Flashbacks of Grace

Ever found yourself watching a movie that you didn’t want to see, but then being drawn into the power of the story?  I had that experience with two films that dealt with similar issues—Flashbacks of a Fool starring Daniel Craig (fresh off his first James Bond success) and Seven Pounds with Will Smith.


I watched Flashbacks while on flight home from Europe; it looked weird, but eventually I got bored so I did watch.  While initially put off (mostly because I didn’t really want to watch), I was eventually able to notice what was happening—a glorious story about the legacy of guilt, forgiveness and grace.


Few months later, finally saw Seven Pounds and recognized the same sort of story.  A man with a guilty past determines to do something about it to find forgiveness.

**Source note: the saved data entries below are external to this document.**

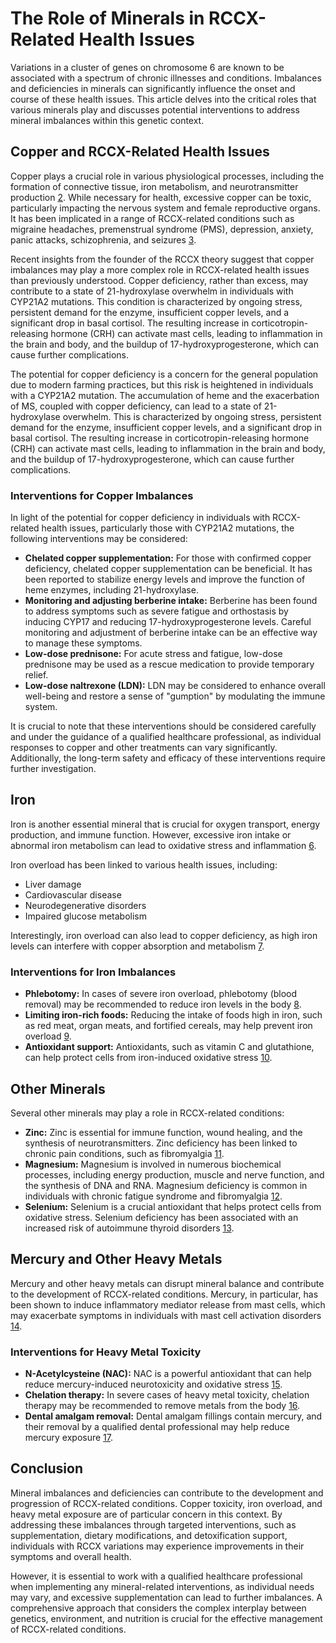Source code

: # The Role of Minerals in RCCX-Related Health Issues

Variations in a cluster of genes on chromosome 6 are known to be associated with a spectrum of chronic illnesses and conditions. Imbalances and deficiencies in minerals can significantly influence the onset and course of these health issues. This article delves into the critical roles that various minerals play and discusses potential interventions to address mineral imbalances within this genetic context.

## Copper and RCCX-Related Health Issues

Copper plays a crucial role in various physiological processes, including the formation of connective tissue, iron metabolism, and neurotransmitter production [2](https://www.ncbi.nlm.nih.gov/pubmed/29472855). While necessary for health, excessive copper can be toxic, particularly impacting the nervous system and female reproductive organs. It has been implicated in a range of RCCX-related conditions such as migraine headaches, premenstrual syndrome (PMS), depression, anxiety, panic attacks, schizophrenia, and seizures [3](https://www.drlwilson.com/articles/COPPER_TOXICITY_SYNDROME.htm).

Recent insights from the founder of the RCCX theory suggest that copper imbalances may play a more complex role in RCCX-related health issues than previously understood. Copper deficiency, rather than excess, may contribute to a state of 21-hydroxylase overwhelm in individuals with CYP21A2 mutations. This condition is characterized by ongoing stress, persistent demand for the enzyme, insufficient copper levels, and a significant drop in basal cortisol. The resulting increase in corticotropin-releasing hormone (CRH) can activate mast cells, leading to inflammation in the brain and body, and the buildup of 17-hydroxyprogesterone, which can cause further complications.

The potential for copper deficiency is a concern for the general population due to modern farming practices, but this risk is heightened in individuals with a CYP21A2 mutation. The accumulation of heme and the exacerbation of MS, coupled with copper deficiency, can lead to a state of 21-hydroxylase overwhelm. This is characterized by ongoing stress, persistent demand for the enzyme, insufficient copper levels, and a significant drop in basal cortisol. The resulting increase in corticotropin-releasing hormone (CRH) can activate mast cells, leading to inflammation in the brain and body, and the buildup of 17-hydroxyprogesterone, which can cause further complications.

### Interventions for Copper Imbalances

In light of the potential for copper deficiency in individuals with RCCX-related health issues, particularly those with CYP21A2 mutations, the following interventions may be considered:

- **Chelated copper supplementation:** For those with confirmed copper deficiency, chelated copper supplementation can be beneficial. It has been reported to stabilize energy levels and improve the function of heme enzymes, including 21-hydroxylase.
- **Monitoring and adjusting berberine intake:** Berberine has been found to address symptoms such as severe fatigue and orthostasis by inducing CYP17 and reducing 17-hydroxyprogesterone levels. Careful monitoring and adjustment of berberine intake can be an effective way to manage these symptoms.
- **Low-dose prednisone:** For acute stress and fatigue, low-dose prednisone may be used as a rescue medication to provide temporary relief.
- **Low-dose naltrexone (LDN):** LDN may be considered to enhance overall well-being and restore a sense of "gumption" by modulating the immune system.

It is crucial to note that these interventions should be considered carefully and under the guidance of a qualified healthcare professional, as individual responses to copper and other treatments can vary significantly. Additionally, the long-term safety and efficacy of these interventions require further investigation.
## Iron

Iron is another essential mineral that is crucial for oxygen transport, energy production, and immune function. However, excessive iron intake or abnormal iron metabolism can lead to oxidative stress and inflammation [6](https://www.ncbi.nlm.nih.gov/pmc/articles/PMC5537786/).

Iron overload has been linked to various health issues, including:

- Liver damage
- Cardiovascular disease
- Neurodegenerative disorders
- Impaired glucose metabolism

Interestingly, iron overload can also lead to copper deficiency, as high iron levels can interfere with copper absorption and metabolism [7](https://www.ncbi.nlm.nih.gov/pmc/articles/PMC4990348/).

### Interventions for Iron Imbalances

- **Phlebotomy:** In cases of severe iron overload, phlebotomy (blood removal) may be recommended to reduce iron levels in the body [8](https://www.sciencedirect.com/science/article/pii/S0041008X0400314X#aep-section-id14).
- **Limiting iron-rich foods:** Reducing the intake of foods high in iron, such as red meat, organ meats, and fortified cereals, may help prevent iron overload [9](https://www.mdpi.com/2218-273X/5/2/808).
- **Antioxidant support:** Antioxidants, such as vitamin C and glutathione, can help protect cells from iron-induced oxidative stress [10](https://www.ncbi.nlm.nih.gov/pmc/articles/PMC5537786/#B3-nutrients-09-00671).

## Other Minerals

Several other minerals may play a role in RCCX-related conditions:

- **Zinc:** Zinc is essential for immune function, wound healing, and the synthesis of neurotransmitters. Zinc deficiency has been linked to chronic pain conditions, such as fibromyalgia [11](https://journals.plos.org/plosone/article?id=10.1371%2Fjournal.pone.0164302).
- **Magnesium:** Magnesium is involved in numerous biochemical processes, including energy production, muscle and nerve function, and the synthesis of DNA and RNA. Magnesium deficiency is common in individuals with chronic fatigue syndrome and fibromyalgia [12](https://www.ncbi.nlm.nih.gov/pmc/articles/PMC5786912/).
- **Selenium:** Selenium is a crucial antioxidant that helps protect cells from oxidative stress. Selenium deficiency has been associated with an increased risk of autoimmune thyroid disorders [13](https://www.ncbi.nlm.nih.gov/pmc/articles/PMC6316840/).

## Mercury and Other Heavy Metals

Mercury and other heavy metals can disrupt mineral balance and contribute to the development of RCCX-related conditions. Mercury, in particular, has been shown to induce inflammatory mediator release from mast cells, which may exacerbate symptoms in individuals with mast cell activation disorders [14](https://www.ncbi.nlm.nih.gov/pmc/articles/PMC2850891/).

### Interventions for Heavy Metal Toxicity

- **N-Acetylcysteine (NAC):** NAC is a powerful antioxidant that can help reduce mercury-induced neurotoxicity and oxidative stress [15](https://www.ncbi.nlm.nih.gov/pmc/articles/PMC3306130/).
- **Chelation therapy:** In severe cases of heavy metal toxicity, chelation therapy may be recommended to remove metals from the body [16](https://www.ncbi.nlm.nih.gov/pmc/articles/PMC1533084/).
- **Dental amalgam removal:** Dental amalgam fillings contain mercury, and their removal by a qualified dental professional may help reduce mercury exposure [17](https://www.evernote.com/shard/s240/client/snv?noteGuid=d3107fd5-4c29-435c-9243-3cfad7965d43&noteKey=014b08d4745105012b4aa3b91a22f2a8&sn=https%3A%2F%2Fwww.evernote.com%2Fshard%2Fs240%2Fsh%2Fd3107fd5-4c29-435c-9243-3cfad7965d43%2F014b08d4745105012b4aa3b91a22f2a8&title=Amalgam%2BEvidence%2Bfor%2BPatients).

## Conclusion

Mineral imbalances and deficiencies can contribute to the development and progression of RCCX-related conditions. Copper toxicity, iron overload, and heavy metal exposure are of particular concern in this context. By addressing these imbalances through targeted interventions, such as supplementation, dietary modifications, and detoxification support, individuals with RCCX variations may experience improvements in their symptoms and overall health.

However, it is essential to work with a qualified healthcare professional when implementing any mineral-related interventions, as individual needs may vary, and excessive supplementation can lead to further imbalances. A comprehensive approach that considers the complex interplay between genetics, environment, and nutrition is crucial for the effective management of RCCX-related conditions.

I don’t want to give either movie away, but urge you to watch both, especially Flashbacks.  It is a unique, somewhat quirky movie; it is fully a British-made movie, so perhaps its “quirkiness” was only my own American tastes filtering through.  By the end of it, I had seen at least three great points to consider:


–many people live with the guilt of something that they did.  In both movies, really bad things happened, though in neither case were the lead characters truly guilty.  Smith’s character makes a bad judgment call, but nothing worse than many of us have done.  Craig’s character, even more tragically, is nothing more than a kid who gets betrayed by an adult, but he takes on the guilt.  If you get nothing more from these movies, please realize that you will derail your own life by harboring too much guilt.  If there needs to be real reconciliation, then get to it, but in all cases, you cannot go back and change what has happened.  Look, I don’t mean to downplay  that in many cases, you should feel bad about something that happened.  You should feel guilty, but deal with it in the best way possible and work to bring reconciliation or restitution.  Then, get on with living.  Craig’s character literally destroys his life; it is a tragedy to watch (and well played by Craig).  It is so sad; he ruins most of his adult life because he thinks he is so guilty for some heinous happening.


–forgiveness is so sweet.  The Bible talks about this.  We are told that as we forgive so shall we experience forgiveness.  Forgiveness is like a long wonderful bath after days without; that cleansing feeling with the hot water, fresh as the grime rolls off our bodies.  We need this for our souls; we need to offer this to others.  In both movies, the most touching point of the movie is to see the lead characters finally start to find a sense of forgiveness.  Craig’s character finally is forced to confront old friends, though one is now deceased.  He expects to be judged, hated, confronted over the past, yet instead, he warmly experiences forgiveness.  That act by his friends finally allows himself to forgive himself, to move past the guilt.  At the end, we see his character finally living happy, free, clean after decades of unwashed filth had covered his soul.


–to offer forgiveness, we must walk in grace.  Lots of times, my students are surprised that I give them grace on certain issues.  I do have a “high bar” related to my class and carry high expectations for them, but in many situations, offering grace is the best thing for my students.  When asked about it, I relate that I offer grace because I want to also receive grace when I make mistakes, which I make often.  The sweet grace that Craig’s character receives from one of his old friends in turn allows him to return that grace towards her.  In doing so, he provides some healing for her.  She also had been carrying some degree of bitterness and guilt.  She talked about being sad at the loss of the third childhood friend, who had also become her husband, but that she was unable to cry.  Through the grace extended by Craig’s character, we see her start to weep.


Many times, people sabotage their own success journey through their reaction to poor choices.  Before long, the days roll together and they find themselves years later, living a life built on a serious of bad choices made in some form of punishment to themselves.  They feel guilty about something, refuse to accept forgiveness and soon become wrecks (like both Will Smith and Daniel Craig’s characters).


Don’t do that.  Live Well by dealing with guilt when an issue comes.  Express and accept forgiveness.  Walk in grace.


If you do, then your flashbacks won’t be those of a fool, but rather flashbacks of grace.